Source texts of formatted documents:
■ ■ ■
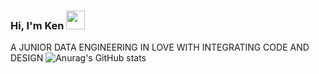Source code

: ### Hi, I'm Ken <img src="https://raw.githubusercontent.com/MartinHeinz/MartinHeinz/master/wave.gif" width="30px">

A JUNIOR DATA ENGINEERING 
IN LOVE WITH INTEGRATING CODE AND DESIGN
![Anurag's GitHub stats](https://github-readme-stats.vercel.app/api?username=kenzchiro&show_icons=true)


<!--
**kenzchiro/kenzchiro** is a ✨ _special_ ✨ repository because its `README.md` (this file) appears on your GitHub profile.

Here are some ideas to get you started:

- 🔭 I’m currently working on ...
- 🌱 I’m currently learning ...
- 👯 I’m looking to collaborate on ...
- 🤔 I’m looking for help with ...
- 💬 Ask me about ...
- 📫 How to reach me: ...
- 😄 Pronouns: ...
- ⚡ Fun fact: ...
-->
■ ■ ■
● Exercise
Copy out nothing but the lines from the beginning of the records through the one that contains "- 😄 Pronouns: ...". Skip the pictures.

● Response box
Source code

: ### Hi, I'm Ken <img src="https://raw.githubusercontent.com/MartinHeinz/MartinHeinz/master/wave.gif" width="30px">

A JUNIOR DATA ENGINEERING 
IN LOVE WITH INTEGRATING CODE AND DESIGN
![Anurag's GitHub stats](https://github-readme-stats.vercel.app/api?username=kenzchiro&show_icons=true)


<!--
**kenzchiro/kenzchiro** is a ✨ _special_ ✨ repository because its `README.md` (this file) appears on your GitHub profile.

Here are some ideas to get you started:

- 🔭 I’m currently working on ...
- 🌱 I’m currently learning ...
- 👯 I’m looking to collaborate on ...
- 🤔 I’m looking for help with ...
- 💬 Ask me about ...
- 📫 How to reach me: ...
- 😄 Pronouns: ...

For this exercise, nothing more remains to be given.